Nella fossa oceanica più profonda della Terra scoperte oltre 7000 specie mai viste prima

Migliaia di nuove specie microbiche sono state scoperte nella più profonda depressione oceanica del mondo, la Fossa delle Marianne: questi microrganismi non somigliano a nessun’altra specie che vive in superficie della Terra, ma si sono perfettamente adattati a vivere in condizioni di pressione estremamente elevata, al freddo, al buio e nella quasi totale assenza di nutrienti.

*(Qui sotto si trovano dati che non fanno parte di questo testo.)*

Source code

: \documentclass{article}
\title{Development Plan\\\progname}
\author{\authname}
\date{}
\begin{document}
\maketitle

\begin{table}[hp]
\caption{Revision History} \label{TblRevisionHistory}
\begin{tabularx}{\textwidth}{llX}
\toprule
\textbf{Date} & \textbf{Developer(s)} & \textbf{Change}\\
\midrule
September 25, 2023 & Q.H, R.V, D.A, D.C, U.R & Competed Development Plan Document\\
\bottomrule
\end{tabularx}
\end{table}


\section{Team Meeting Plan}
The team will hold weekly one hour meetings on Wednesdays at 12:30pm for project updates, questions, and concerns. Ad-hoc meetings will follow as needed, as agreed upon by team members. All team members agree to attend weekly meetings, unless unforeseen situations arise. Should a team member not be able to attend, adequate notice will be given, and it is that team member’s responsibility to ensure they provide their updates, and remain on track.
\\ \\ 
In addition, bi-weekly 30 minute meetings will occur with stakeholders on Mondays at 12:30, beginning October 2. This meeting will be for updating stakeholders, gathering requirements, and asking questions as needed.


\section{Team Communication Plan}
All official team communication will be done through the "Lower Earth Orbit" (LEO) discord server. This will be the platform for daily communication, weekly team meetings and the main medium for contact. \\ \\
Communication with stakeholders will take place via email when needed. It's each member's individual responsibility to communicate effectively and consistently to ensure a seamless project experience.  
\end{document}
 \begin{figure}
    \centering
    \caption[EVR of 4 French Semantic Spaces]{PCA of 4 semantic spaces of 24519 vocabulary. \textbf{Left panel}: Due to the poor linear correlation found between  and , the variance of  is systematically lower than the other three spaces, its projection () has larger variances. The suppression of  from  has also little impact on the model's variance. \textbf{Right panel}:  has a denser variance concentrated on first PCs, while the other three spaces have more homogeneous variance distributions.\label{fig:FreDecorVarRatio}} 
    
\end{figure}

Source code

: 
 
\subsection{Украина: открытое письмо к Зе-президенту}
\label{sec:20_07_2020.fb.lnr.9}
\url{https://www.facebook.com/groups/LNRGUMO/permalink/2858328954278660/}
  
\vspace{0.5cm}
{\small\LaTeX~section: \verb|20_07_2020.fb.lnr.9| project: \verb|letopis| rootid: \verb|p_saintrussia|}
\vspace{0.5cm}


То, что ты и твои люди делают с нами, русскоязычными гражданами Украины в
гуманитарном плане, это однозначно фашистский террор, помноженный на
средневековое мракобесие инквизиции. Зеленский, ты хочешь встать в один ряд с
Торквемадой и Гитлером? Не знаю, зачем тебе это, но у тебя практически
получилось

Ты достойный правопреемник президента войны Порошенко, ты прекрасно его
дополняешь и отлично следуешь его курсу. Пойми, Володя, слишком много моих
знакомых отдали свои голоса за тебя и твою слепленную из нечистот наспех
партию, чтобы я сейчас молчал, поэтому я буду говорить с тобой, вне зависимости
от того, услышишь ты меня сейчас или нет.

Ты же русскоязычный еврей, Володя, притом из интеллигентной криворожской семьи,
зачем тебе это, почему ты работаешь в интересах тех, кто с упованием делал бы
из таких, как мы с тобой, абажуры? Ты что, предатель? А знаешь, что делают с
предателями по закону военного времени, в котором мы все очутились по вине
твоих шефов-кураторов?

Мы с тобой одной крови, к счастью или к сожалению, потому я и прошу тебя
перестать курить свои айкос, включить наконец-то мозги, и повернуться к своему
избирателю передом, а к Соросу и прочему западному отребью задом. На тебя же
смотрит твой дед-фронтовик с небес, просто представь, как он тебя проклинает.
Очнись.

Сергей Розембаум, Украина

La scoperta ha riacceso l’interesse per la cosiddetta zona adale, la regione ultra-abissale che si estende da circa 6 chilometri sotto il livello del mare fino agli 11 km, la cui esplorazione non si è mai fermata, pur essendo sempre stata una sfida. Fino al 2020, solo nove persone si erano spinte nel punto più profondo ma dal 2021 il Fendouzhe, un sommergibile cinese con equipaggio, ha aperto nuove opportunità: da agosto a novembre 2021, i ricercatori di diverse istituzioni cinesi hanno effettuato 33 immersioni nella zona adale, raccogliendo campioni di sedimenti e acqua di mare.

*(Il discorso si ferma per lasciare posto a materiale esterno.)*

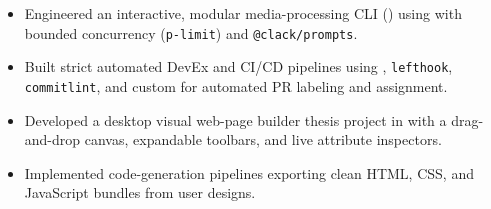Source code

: 

\begin{itemize}
    \item Engineered an interactive, modular media-processing CLI (\texttt{}) using  with bounded concurrency (\texttt{p-limit}) and \texttt{@clack/prompts}.
    \item Built strict automated DevEx and CI/CD pipelines using , \texttt{lefthook}, \texttt{commitlint}, and custom  for automated PR labeling and assignment.
\end{itemize}
\vspace{8.5pt}

\begin{itemize}
    \item Developed a desktop visual web-page builder thesis project in  with a drag-and-drop canvas, expandable toolbars, and live attribute inspectors.
    \item Implemented code-generation pipelines exporting clean HTML, CSS, and JavaScript bundles from user designs.
\end{itemize}
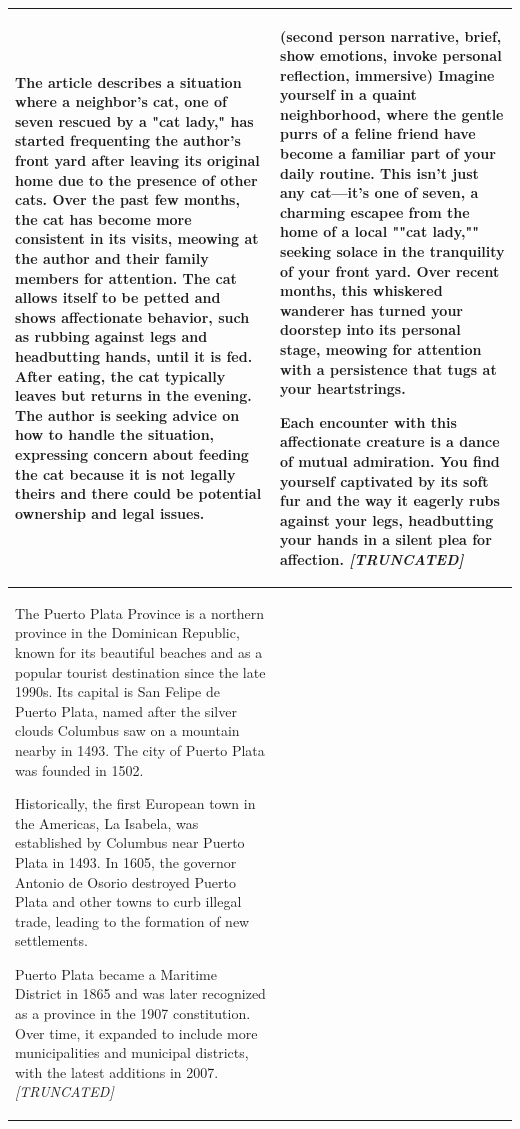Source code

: \begin{table}[h!]
\begin{tabular}{p{} p{}}
\midrule
The article describes a situation where a neighbor's cat, one of seven rescued by a "cat lady," has started frequenting the author's front yard after leaving its original home due to the presence of other cats. Over the past few months, the cat has become more consistent in its visits, meowing at the author and their family members for attention. The cat allows itself to be petted and shows affectionate behavior, such as rubbing against legs and headbutting hands, until it is fed. After eating, the cat typically leaves but returns in the evening. The author is seeking advice on how to handle the situation, expressing concern about feeding the cat because it is not legally theirs and there could be potential ownership and legal issues.
& \textbf{(second person narrative, brief, show emotions, invoke personal reflection, immersive)} \newline
Imagine yourself in a quaint neighborhood, where the gentle purrs of a feline friend have become a familiar part of your daily routine. This isn't just any cat—it's one of seven, a charming escapee from the home of a local ""cat lady,"" seeking solace in the tranquility of your front yard. Over recent months, this whiskered wanderer has turned your doorstep into its personal stage, meowing for attention with a persistence that tugs at your heartstrings.

Each encounter with this affectionate creature is a dance of mutual admiration. You find yourself captivated by its soft fur and the way it eagerly rubs against your legs, headbutting your hands in a silent plea for affection.
\textit{[TRUNCATED]} \\

\midrule

The Puerto Plata Province is a northern province in the Dominican Republic, known for its beautiful beaches and as a popular tourist destination since the late 1990s. Its capital is San Felipe de Puerto Plata, named after the silver clouds Columbus saw on a mountain nearby in 1493. The city of Puerto Plata was founded in 1502.

Historically, the first European town in the Americas, La Isabela, was established by Columbus near Puerto Plata in 1493. In 1605, the governor Antonio de Osorio destroyed Puerto Plata and other towns to curb illegal trade, leading to the formation of new settlements.

Puerto Plata became a Maritime District in 1865 and was later recognized as a province in the 1907 constitution. Over time, it expanded to include more municipalities and municipal districts, with the latest additions in 2007.
\textit{[TRUNCATED]} 





\end{tabular}
\end{table}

Le successive analisi hanno portato all’identificazione di 7.564 specie di microbi, di cui quasi il 90 percento era nuovo per la scienza. I dettagli dell’esplorazione sono stati pubblicati in un nuovo articolo sulla rivista scientifica Cell. “Il nostro studio si concentra su un obiettivo di lunga data nell’ecologia microbica: chiarire in che modo gli ambienti modellano le comunità microbiche, soprattutto in condizioni estreme” hanno spiegato gli autori della ricerca.
Nella Fossa delle Marianne c’è una sorprendente biodiversità
Nella zona adale della Fossa delle Marianne la vita è tutt’altro che facile: le temperature sono prossime allo zero, la pressione dell’acqua è immensa (nel punto più profondo, noto come Challenger Deep, a 10.894 metri di profondità, la pressione supera 1.100 atmosfere) e ci sono pochissimi nutrienti. Eppure i ricercatori hanno trovato una sorprendente biodiversità.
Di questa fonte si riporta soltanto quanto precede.